Hacker News new | ask | show | jobs
by jt_b 486 days ago
I have tinkered with using DuckDB as a poor man's vector database for a POC and had great results.

One thing I'd love to see is being able to do some sort of row group level metadata statistics for embeddings within a parquet file - something that would allow various readers to push predicates down to an HTTP request metadata level and completely avoid loading in non-relevant rows to the database from a remote file - particularly one stored on S3 compatible storage that supports byte-range requests.
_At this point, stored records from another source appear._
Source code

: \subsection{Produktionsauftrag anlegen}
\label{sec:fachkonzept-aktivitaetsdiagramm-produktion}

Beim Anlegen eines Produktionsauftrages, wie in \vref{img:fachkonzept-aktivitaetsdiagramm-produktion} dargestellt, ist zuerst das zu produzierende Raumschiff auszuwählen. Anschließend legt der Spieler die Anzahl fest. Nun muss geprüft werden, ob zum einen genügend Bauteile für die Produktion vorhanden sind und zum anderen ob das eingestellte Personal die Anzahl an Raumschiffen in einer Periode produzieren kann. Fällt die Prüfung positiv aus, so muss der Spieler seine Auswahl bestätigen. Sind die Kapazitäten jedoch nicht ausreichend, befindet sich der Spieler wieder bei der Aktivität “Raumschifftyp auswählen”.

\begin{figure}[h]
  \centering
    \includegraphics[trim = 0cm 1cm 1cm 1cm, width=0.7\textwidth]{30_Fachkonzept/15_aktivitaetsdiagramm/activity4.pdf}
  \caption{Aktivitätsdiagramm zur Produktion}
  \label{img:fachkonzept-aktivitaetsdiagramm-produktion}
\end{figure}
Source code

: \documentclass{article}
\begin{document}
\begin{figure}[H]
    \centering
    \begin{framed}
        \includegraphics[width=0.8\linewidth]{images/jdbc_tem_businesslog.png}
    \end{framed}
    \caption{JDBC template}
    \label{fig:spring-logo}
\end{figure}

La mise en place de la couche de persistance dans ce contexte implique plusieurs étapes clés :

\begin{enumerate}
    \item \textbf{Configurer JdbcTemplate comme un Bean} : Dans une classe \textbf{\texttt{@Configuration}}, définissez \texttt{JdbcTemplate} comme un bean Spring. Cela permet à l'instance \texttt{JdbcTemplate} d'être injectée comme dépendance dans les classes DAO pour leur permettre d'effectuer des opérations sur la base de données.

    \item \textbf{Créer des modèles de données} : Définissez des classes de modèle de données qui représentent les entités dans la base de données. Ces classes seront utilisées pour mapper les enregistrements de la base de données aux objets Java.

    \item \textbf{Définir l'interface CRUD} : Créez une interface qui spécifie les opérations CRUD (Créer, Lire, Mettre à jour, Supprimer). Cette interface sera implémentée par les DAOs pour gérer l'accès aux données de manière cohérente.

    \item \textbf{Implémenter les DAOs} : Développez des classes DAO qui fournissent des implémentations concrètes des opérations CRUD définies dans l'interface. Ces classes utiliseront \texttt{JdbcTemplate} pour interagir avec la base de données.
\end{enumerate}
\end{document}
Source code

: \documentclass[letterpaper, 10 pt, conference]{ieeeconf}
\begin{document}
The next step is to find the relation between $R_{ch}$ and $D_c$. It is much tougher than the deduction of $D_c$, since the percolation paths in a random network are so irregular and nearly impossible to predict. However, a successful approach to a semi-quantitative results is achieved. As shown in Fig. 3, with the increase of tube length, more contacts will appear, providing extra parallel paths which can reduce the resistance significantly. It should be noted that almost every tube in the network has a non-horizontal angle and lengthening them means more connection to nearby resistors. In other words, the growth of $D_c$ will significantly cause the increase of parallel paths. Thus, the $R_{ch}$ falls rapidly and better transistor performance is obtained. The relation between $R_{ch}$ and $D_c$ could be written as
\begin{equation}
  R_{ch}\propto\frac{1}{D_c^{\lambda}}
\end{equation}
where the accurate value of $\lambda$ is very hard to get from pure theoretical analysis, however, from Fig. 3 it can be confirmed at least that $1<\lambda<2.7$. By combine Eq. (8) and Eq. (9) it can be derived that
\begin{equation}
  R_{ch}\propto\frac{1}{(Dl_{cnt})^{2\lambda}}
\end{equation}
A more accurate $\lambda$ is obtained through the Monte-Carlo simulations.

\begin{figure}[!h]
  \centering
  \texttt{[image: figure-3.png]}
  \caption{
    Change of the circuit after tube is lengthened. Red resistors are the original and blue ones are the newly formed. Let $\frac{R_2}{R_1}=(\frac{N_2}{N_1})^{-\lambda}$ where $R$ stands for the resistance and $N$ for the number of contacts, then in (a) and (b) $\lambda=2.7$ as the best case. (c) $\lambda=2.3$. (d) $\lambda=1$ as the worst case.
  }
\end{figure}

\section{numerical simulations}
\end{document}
I'm not sure what the implementation would look like to define sorting the algorithm to organize the "close" rows together, how the metadata would be calculated, or what the reader implementation would look like, but I'd love to be able to implement some of the same patterns with vector search as with geoparquet.

1 comments

I thought about this some more and did some research - and found an indexing approach using HNSW, serialized to parquet, and queried from the browser here:

https://github.com/jasonjmcghee/portable-hnsw

Opens up efficient query patterns for larger datasets for RAG projects where you may not have the resources to run an expensive vector database

Hey that's my little research project- lmk if you're interested in chatting about this stuff.

As others have mentioned in other threads, parquet isn't a great tool for the job here, but you could theoretically build a different file format that lends itself better to the problem of static file(s) representing a vector database.